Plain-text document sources

■ ■ ■ ■ ■

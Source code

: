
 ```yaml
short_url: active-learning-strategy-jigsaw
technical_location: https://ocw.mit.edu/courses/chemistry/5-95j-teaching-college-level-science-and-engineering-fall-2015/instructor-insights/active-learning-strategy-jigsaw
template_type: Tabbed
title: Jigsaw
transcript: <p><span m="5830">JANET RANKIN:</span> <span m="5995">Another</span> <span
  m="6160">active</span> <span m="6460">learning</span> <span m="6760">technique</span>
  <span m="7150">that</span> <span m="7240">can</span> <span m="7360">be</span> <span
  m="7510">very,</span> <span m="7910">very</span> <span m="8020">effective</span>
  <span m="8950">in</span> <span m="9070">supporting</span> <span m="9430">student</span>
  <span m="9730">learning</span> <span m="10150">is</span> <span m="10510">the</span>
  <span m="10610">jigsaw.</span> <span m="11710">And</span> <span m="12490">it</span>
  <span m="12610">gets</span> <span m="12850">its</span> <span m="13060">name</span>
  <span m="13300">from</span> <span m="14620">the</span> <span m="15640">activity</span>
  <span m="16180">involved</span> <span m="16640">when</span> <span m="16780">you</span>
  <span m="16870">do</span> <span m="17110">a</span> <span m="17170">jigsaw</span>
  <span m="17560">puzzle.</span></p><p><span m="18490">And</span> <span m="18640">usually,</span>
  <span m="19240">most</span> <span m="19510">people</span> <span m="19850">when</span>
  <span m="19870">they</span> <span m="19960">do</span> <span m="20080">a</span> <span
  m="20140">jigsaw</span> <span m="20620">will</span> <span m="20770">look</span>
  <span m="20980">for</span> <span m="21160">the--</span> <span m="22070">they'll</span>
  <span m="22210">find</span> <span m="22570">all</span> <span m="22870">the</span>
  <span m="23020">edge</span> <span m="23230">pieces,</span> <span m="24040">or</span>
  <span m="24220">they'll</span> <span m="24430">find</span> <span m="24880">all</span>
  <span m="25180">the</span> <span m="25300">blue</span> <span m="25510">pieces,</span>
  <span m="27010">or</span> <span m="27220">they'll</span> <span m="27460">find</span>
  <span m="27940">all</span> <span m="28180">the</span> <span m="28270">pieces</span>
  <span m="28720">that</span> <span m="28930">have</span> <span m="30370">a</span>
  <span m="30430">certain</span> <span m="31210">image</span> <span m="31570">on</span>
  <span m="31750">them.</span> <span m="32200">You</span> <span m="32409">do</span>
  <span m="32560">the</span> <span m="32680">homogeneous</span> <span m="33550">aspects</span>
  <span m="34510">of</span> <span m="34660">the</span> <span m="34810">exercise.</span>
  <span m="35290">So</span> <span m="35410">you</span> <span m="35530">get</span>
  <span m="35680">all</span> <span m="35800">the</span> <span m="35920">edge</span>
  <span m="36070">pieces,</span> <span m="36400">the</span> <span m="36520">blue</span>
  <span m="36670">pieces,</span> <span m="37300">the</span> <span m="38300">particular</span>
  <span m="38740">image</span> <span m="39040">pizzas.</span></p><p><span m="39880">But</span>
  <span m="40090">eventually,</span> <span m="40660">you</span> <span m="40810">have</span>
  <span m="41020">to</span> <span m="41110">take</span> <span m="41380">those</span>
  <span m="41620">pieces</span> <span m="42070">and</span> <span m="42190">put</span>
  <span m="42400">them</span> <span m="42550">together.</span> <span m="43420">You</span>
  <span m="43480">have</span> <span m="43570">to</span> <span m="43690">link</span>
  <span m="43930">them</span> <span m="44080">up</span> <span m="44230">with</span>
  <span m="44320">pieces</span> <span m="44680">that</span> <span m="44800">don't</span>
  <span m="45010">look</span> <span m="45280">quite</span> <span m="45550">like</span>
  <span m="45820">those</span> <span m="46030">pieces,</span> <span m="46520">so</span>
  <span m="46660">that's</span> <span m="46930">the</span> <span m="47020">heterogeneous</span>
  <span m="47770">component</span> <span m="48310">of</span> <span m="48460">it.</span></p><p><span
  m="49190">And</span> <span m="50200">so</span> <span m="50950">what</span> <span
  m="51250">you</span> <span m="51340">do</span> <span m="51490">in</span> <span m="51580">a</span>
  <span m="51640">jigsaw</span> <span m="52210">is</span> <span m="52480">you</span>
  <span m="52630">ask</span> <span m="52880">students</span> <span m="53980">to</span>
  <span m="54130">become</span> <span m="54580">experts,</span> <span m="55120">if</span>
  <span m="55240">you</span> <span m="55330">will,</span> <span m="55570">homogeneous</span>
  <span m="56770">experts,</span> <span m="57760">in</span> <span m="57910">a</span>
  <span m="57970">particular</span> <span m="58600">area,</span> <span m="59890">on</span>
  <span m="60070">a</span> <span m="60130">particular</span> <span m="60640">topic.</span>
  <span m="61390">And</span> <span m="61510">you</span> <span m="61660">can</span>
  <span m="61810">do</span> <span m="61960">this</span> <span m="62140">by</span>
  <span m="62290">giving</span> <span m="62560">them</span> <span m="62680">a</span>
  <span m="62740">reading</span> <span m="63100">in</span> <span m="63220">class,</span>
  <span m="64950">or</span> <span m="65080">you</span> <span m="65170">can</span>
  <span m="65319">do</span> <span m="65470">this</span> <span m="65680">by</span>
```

■ ■ ■ ■ ■

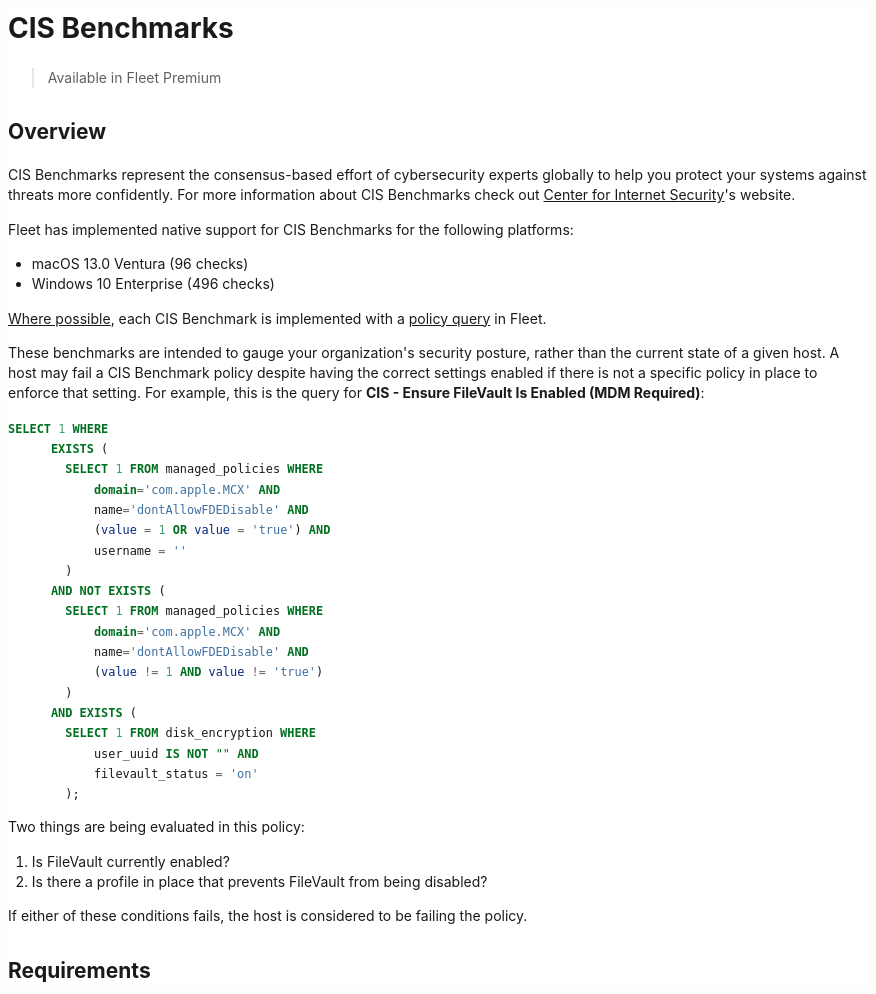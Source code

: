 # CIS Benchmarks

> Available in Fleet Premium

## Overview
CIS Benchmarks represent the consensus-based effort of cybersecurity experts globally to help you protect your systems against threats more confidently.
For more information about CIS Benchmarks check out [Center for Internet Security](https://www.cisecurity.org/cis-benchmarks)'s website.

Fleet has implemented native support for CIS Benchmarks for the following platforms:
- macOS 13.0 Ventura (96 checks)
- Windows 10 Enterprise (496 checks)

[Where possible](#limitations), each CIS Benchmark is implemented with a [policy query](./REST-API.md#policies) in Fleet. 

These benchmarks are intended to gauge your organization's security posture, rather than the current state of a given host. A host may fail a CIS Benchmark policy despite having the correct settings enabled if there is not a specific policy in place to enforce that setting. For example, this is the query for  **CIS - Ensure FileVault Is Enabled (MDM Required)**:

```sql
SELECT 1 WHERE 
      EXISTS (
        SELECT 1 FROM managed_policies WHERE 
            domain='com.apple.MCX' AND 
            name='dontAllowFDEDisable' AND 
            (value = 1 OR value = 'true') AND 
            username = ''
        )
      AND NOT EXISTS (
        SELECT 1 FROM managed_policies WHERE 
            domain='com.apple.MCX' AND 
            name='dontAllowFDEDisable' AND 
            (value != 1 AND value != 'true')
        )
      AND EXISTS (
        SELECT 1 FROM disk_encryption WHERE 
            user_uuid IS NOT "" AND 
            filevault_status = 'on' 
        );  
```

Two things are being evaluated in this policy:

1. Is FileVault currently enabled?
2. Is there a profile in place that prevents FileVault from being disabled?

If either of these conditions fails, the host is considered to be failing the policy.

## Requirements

■ ■ ■ ■ ■

WORK ORDER: The expected output is one number: how many lines of the data above hold the string "active".

RESPONSE AREA: 3